- **TASK OBJECTIVE**
When the string "example" is part of a line in the data below, report the whole line.

::::::

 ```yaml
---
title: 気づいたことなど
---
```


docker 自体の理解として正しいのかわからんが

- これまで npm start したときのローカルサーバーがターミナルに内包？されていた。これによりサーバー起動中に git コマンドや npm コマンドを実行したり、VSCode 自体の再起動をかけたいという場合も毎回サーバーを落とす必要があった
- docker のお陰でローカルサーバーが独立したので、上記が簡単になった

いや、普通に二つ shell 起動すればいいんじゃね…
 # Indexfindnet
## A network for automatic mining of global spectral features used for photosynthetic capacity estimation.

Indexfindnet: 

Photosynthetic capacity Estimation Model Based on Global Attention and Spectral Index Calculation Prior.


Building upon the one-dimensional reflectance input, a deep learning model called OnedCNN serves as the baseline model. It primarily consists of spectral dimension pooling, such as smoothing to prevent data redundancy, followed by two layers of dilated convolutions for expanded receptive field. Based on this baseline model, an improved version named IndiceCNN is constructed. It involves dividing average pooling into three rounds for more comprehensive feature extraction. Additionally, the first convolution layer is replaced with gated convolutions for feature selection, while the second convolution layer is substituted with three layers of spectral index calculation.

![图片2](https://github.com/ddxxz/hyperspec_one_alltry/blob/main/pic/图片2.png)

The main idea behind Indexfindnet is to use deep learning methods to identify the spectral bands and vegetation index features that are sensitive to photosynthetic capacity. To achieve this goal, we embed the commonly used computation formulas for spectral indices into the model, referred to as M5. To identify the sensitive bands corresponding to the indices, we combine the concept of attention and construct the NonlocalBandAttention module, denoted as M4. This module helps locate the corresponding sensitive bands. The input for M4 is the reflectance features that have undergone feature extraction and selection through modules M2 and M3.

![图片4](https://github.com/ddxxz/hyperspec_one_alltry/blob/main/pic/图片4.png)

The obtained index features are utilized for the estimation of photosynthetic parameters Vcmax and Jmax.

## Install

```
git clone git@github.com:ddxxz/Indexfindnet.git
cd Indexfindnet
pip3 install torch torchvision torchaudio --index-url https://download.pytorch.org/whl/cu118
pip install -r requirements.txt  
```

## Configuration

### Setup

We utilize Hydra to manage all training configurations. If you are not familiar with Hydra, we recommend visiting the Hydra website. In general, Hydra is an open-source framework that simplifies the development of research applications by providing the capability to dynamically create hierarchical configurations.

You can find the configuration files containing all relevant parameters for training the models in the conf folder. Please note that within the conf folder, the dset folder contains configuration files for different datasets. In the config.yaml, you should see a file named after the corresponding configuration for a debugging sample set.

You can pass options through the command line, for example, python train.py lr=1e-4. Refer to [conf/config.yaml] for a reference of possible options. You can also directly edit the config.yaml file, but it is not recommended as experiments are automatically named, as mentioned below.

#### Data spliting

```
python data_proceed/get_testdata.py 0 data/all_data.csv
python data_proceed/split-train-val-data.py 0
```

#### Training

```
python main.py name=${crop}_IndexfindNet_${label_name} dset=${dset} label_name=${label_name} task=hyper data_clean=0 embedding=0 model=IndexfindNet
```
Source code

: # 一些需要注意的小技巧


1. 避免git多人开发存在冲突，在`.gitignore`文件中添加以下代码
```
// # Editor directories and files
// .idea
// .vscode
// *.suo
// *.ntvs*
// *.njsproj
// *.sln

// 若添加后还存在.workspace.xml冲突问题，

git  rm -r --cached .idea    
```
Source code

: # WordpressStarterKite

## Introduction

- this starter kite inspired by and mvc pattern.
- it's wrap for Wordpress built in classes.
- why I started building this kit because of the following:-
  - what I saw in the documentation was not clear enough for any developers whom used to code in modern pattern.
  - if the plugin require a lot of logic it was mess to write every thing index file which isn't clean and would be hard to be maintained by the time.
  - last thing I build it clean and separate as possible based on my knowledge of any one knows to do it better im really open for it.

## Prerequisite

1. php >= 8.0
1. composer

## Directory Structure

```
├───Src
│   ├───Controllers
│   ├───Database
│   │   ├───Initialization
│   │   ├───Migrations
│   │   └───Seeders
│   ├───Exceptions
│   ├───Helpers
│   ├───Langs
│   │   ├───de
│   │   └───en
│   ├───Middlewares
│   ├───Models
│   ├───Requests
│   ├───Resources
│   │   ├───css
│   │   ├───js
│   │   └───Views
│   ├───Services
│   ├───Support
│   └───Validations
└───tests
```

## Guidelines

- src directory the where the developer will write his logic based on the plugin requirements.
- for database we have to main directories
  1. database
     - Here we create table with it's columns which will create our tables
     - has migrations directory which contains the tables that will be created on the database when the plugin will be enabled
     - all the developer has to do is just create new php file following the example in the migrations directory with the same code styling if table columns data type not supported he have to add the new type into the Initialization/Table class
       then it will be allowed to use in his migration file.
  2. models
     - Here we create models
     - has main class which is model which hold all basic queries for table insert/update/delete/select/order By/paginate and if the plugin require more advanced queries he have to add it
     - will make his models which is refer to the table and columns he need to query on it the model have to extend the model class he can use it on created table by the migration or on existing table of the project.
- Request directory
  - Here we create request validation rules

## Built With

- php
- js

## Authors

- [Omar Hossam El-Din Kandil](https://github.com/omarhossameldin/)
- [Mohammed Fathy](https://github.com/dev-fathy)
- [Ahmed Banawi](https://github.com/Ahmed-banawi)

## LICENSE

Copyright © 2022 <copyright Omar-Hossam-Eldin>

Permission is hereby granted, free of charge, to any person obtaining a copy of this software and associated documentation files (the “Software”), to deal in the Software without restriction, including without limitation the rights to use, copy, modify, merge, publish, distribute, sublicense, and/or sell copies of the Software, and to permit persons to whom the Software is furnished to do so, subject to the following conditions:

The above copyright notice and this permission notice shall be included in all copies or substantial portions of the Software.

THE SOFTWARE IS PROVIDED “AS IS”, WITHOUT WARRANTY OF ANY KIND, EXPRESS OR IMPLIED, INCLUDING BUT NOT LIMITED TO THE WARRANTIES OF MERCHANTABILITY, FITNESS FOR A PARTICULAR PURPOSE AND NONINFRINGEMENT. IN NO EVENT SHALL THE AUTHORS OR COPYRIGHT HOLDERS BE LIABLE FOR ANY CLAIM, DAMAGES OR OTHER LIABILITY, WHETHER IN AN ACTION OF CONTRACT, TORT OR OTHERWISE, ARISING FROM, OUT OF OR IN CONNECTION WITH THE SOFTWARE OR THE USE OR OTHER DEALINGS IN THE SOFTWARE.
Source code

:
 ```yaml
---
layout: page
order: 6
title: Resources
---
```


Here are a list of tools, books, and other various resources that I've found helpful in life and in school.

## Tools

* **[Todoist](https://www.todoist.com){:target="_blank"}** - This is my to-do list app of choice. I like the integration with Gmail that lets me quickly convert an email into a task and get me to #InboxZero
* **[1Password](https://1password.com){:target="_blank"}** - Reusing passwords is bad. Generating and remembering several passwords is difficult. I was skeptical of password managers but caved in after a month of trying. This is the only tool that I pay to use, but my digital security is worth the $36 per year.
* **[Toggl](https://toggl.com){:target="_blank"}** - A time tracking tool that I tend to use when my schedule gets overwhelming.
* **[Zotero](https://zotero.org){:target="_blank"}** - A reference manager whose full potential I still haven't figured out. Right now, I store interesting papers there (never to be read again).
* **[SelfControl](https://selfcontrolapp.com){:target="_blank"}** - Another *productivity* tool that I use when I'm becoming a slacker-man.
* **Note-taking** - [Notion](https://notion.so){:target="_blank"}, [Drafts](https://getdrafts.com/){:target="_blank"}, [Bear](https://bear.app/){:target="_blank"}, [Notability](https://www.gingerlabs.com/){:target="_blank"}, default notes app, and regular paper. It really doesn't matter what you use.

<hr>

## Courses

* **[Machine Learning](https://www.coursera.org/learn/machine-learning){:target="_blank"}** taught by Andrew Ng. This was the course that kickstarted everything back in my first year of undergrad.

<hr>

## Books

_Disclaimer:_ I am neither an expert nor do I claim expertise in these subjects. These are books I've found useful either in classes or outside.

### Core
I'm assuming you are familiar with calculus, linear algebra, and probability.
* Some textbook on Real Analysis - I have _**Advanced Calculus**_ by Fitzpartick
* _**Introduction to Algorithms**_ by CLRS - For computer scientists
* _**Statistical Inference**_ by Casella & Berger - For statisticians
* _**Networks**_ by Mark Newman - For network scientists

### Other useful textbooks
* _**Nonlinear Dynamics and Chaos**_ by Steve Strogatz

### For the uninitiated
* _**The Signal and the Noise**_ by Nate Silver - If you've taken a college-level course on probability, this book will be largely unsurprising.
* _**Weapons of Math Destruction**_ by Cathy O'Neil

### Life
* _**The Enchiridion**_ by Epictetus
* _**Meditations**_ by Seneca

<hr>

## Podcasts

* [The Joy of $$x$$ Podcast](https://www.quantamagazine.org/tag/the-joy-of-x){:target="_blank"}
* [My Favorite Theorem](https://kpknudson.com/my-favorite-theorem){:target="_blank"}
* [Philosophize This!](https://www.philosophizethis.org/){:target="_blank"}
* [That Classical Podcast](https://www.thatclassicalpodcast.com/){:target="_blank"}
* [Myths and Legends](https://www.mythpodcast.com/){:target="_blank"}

::::::

- **TASK OUTPUT**
You can pass options through the command line, for example, python train.py lr=1e-4. Refer to [conf/config.yaml] for a reference of possible options. You can also directly edit the config.yaml file, but it is not recommended as experiments are automatically named, as mentioned below.
     - all the developer has to do is just create new php file following the example in the migrations directory with the same code styling if table columns data type not supported he have to add the new type into the Initialization/Table class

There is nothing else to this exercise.